### In a Nutshell

LambdaCube 3D is a domain specific language and library that makes it possible to program GPUs in a purely functional style.

Purely Functional Rendering Engine

April 28, 2013

Posted by on We are in the process of creating the next iteration of LambdaCube, where we finally depart from the Haskell EDSL approach and turn the language into a proper DSL. The reasons behind this move were outlined in an earlier post. However, we still use the EDSL as a testing ground while designing the type system, since GHC comes with a rich set of features available for immediate use. The topic of today’s instalment is our recent experiment to make illegal types unrepresentable through a custom kind system. This is made possible by the fact that GHC recently introduced support for promoting datatypes to kinds.

Even though the relevant **DataKinds** extension is over a year old (although it’s been officially supported only since GHC 7.6), we couldn’t find any example to use it for modelling a real-life domain. Our first limited impression is that this is a direction worth pursuing.
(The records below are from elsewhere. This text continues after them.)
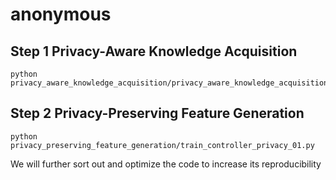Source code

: # anonymous


## Step 1 Privacy-Aware Knowledge Acquisition


```
python privacy_aware_knowledge_acquisition/privacy_aware_knowledge_acquisition.py
```


## Step 2 Privacy-Preserving Feature Generation


```
python privacy_preserving_feature_generation/train_controller_privacy_01.py
```


We will further sort out and optimize the code to increase its reproducibility
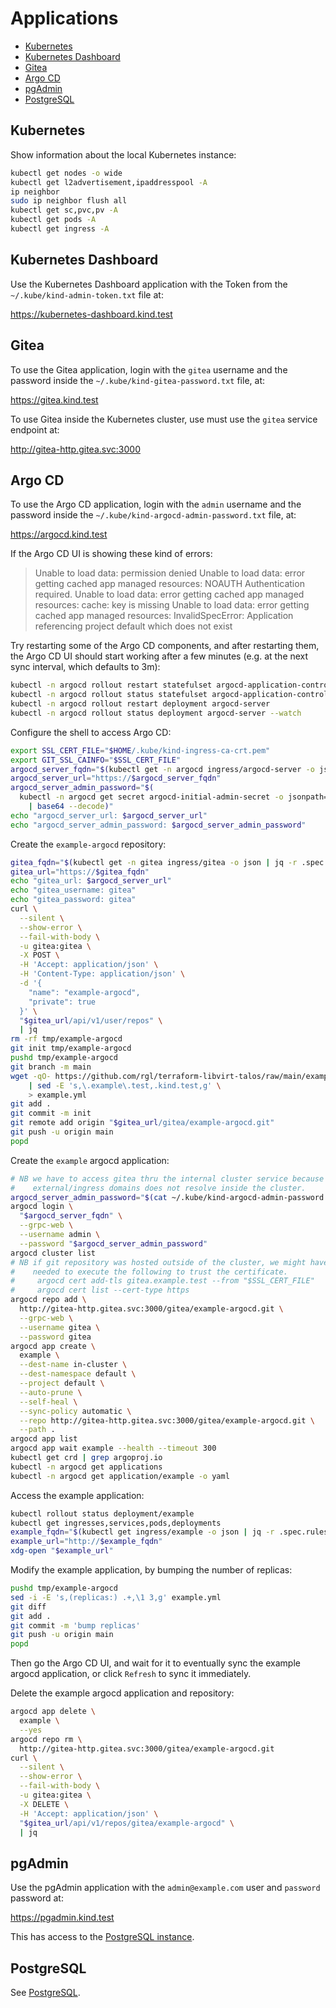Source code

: # Applications

* [Kubernetes](#kubernetes)
* [Kubernetes Dashboard](#kubernetes-dashboard)
* [Gitea](#gitea)
* [Argo CD](#argo-cd)
* [pgAdmin](#pgadmin)
* [PostgreSQL](#postgresql)

## Kubernetes

Show information about the local Kubernetes instance:

```bash
kubectl get nodes -o wide
kubectl get l2advertisement,ipaddresspool -A
ip neighbor
sudo ip neighbor flush all
kubectl get sc,pvc,pv -A
kubectl get pods -A
kubectl get ingress -A
```

## Kubernetes Dashboard

Use the Kubernetes Dashboard application with the Token from the
`~/.kube/kind-admin-token.txt` file at:

https://kubernetes-dashboard.kind.test

## Gitea

To use the Gitea application, login with the `gitea` username and the
password inside the `~/.kube/kind-gitea-password.txt` file, at:

https://gitea.kind.test

To use Gitea inside the Kubernetes cluster, use must use the `gitea` service
endpoint at:

http://gitea-http.gitea.svc:3000

## Argo CD

To use the Argo CD application, login with the `admin` username and the
password inside the `~/.kube/kind-argocd-admin-password.txt` file, at:

https://argocd.kind.test

If the Argo CD UI is showing these kind of errors:

> Unable to load data: permission denied
> Unable to load data: error getting cached app managed resources: NOAUTH Authentication required.
> Unable to load data: error getting cached app managed resources: cache: key is missing
> Unable to load data: error getting cached app managed resources: InvalidSpecError: Application referencing project default which does not exist

Try restarting some of the Argo CD components, and after restarting them, the
Argo CD UI should start working after a few minutes (e.g. at the next sync
interval, which defaults to 3m):

```bash
kubectl -n argocd rollout restart statefulset argocd-application-controller
kubectl -n argocd rollout status statefulset argocd-application-controller --watch
kubectl -n argocd rollout restart deployment argocd-server
kubectl -n argocd rollout status deployment argocd-server --watch
```

Configure the shell to access Argo CD:

```bash
export SSL_CERT_FILE="$HOME/.kube/kind-ingress-ca-crt.pem"
export GIT_SSL_CAINFO="$SSL_CERT_FILE"
argocd_server_fqdn="$(kubectl get -n argocd ingress/argocd-server -o json | jq -r .spec.rules[0].host)"
argocd_server_url="https://$argocd_server_fqdn"
argocd_server_admin_password="$(
  kubectl -n argocd get secret argocd-initial-admin-secret -o jsonpath="{.data.password}" \
    | base64 --decode)"
echo "argocd_server_url: $argocd_server_url"
echo "argocd_server_admin_password: $argocd_server_admin_password"
```

Create the `example-argocd` repository:

```bash
gitea_fqdn="$(kubectl get -n gitea ingress/gitea -o json | jq -r .spec.rules[0].host)"
gitea_url="https://$gitea_fqdn"
echo "gitea_url: $argocd_server_url"
echo "gitea_username: gitea"
echo "gitea_password: gitea"
curl \
  --silent \
  --show-error \
  --fail-with-body \
  -u gitea:gitea \
  -X POST \
  -H 'Accept: application/json' \
  -H 'Content-Type: application/json' \
  -d '{
    "name": "example-argocd",
    "private": true
  }' \
  "$gitea_url/api/v1/user/repos" \
  | jq
rm -rf tmp/example-argocd
git init tmp/example-argocd
pushd tmp/example-argocd
git branch -m main
wget -qO- https://github.com/rgl/terraform-libvirt-talos/raw/main/example.yml \
    | sed -E 's,\.example\.test,.kind.test,g' \
    > example.yml
git add .
git commit -m init
git remote add origin "$gitea_url/gitea/example-argocd.git"
git push -u origin main
popd
```

Create the `example` argocd application:

```bash
# NB we have to access gitea thru the internal cluster service because the
#    external/ingress domains does not resolve inside the cluster.
argocd_server_admin_password="$(cat ~/.kube/kind-argocd-admin-password.txt)"
argocd login \
  "$argocd_server_fqdn" \
  --grpc-web \
  --username admin \
  --password "$argocd_server_admin_password"
argocd cluster list
# NB if git repository was hosted outside of the cluster, we might have
#    needed to execute the following to trust the certificate.
#     argocd cert add-tls gitea.example.test --from "$SSL_CERT_FILE"
#     argocd cert list --cert-type https
argocd repo add \
  http://gitea-http.gitea.svc:3000/gitea/example-argocd.git \
  --grpc-web \
  --username gitea \
  --password gitea
argocd app create \
  example \
  --dest-name in-cluster \
  --dest-namespace default \
  --project default \
  --auto-prune \
  --self-heal \
  --sync-policy automatic \
  --repo http://gitea-http.gitea.svc:3000/gitea/example-argocd.git \
  --path .
argocd app list
argocd app wait example --health --timeout 300
kubectl get crd | grep argoproj.io
kubectl -n argocd get applications
kubectl -n argocd get application/example -o yaml
```

Access the example application:

```bash
kubectl rollout status deployment/example
kubectl get ingresses,services,pods,deployments
example_fqdn="$(kubectl get ingress/example -o json | jq -r .spec.rules[0].host)"
example_url="http://$example_fqdn"
xdg-open "$example_url"
```

Modify the example application, by bumping the number of replicas:

```bash
pushd tmp/example-argocd
sed -i -E 's,(replicas:) .+,\1 3,g' example.yml
git diff
git add .
git commit -m 'bump replicas'
git push -u origin main
popd
```

Then go the Argo CD UI, and wait for it to eventually sync the example argocd
application, or click `Refresh` to sync it immediately.

Delete the example argocd application and repository:

```bash
argocd app delete \
  example \
  --yes
argocd repo rm \
  http://gitea-http.gitea.svc:3000/gitea/example-argocd.git
curl \
  --silent \
  --show-error \
  --fail-with-body \
  -u gitea:gitea \
  -X DELETE \
  -H 'Accept: application/json' \
  "$gitea_url/api/v1/repos/gitea/example-argocd" \
  | jq
```

## pgAdmin

Use the pgAdmin application with the `admin@example.com` user and
`password` password at:

https://pgadmin.kind.test

This has access to the [PostgreSQL instance](#postgresql).

## PostgreSQL

See [PostgreSQL](postgresql.md).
It might sound surprising that this idea was already brought up in the context of computer graphics in the Spark project. Tim Foley’s dissertation briefly discusses the type theory behind Spark (see Chapter 5 for details). The basic idea is that we can introduce a separate kind called **Frequency** (Spark refers to this concept as **RecordType**), and constrain the **Exp** type constructor (**@** in Spark) to take a type of this kind as its first argument.

To define the new kind, all we need to do is write a plain data declaration, as opposed to the four empty data declarations we used to have:

data Frequency = Obj | V | G | F

As we enable the DataKinds extension, this definition automatically creates a kind and four types of this kind. Now we can change the definition of **Exp** to take advantage of it:

data Exp :: Frequency -> * -> * where ...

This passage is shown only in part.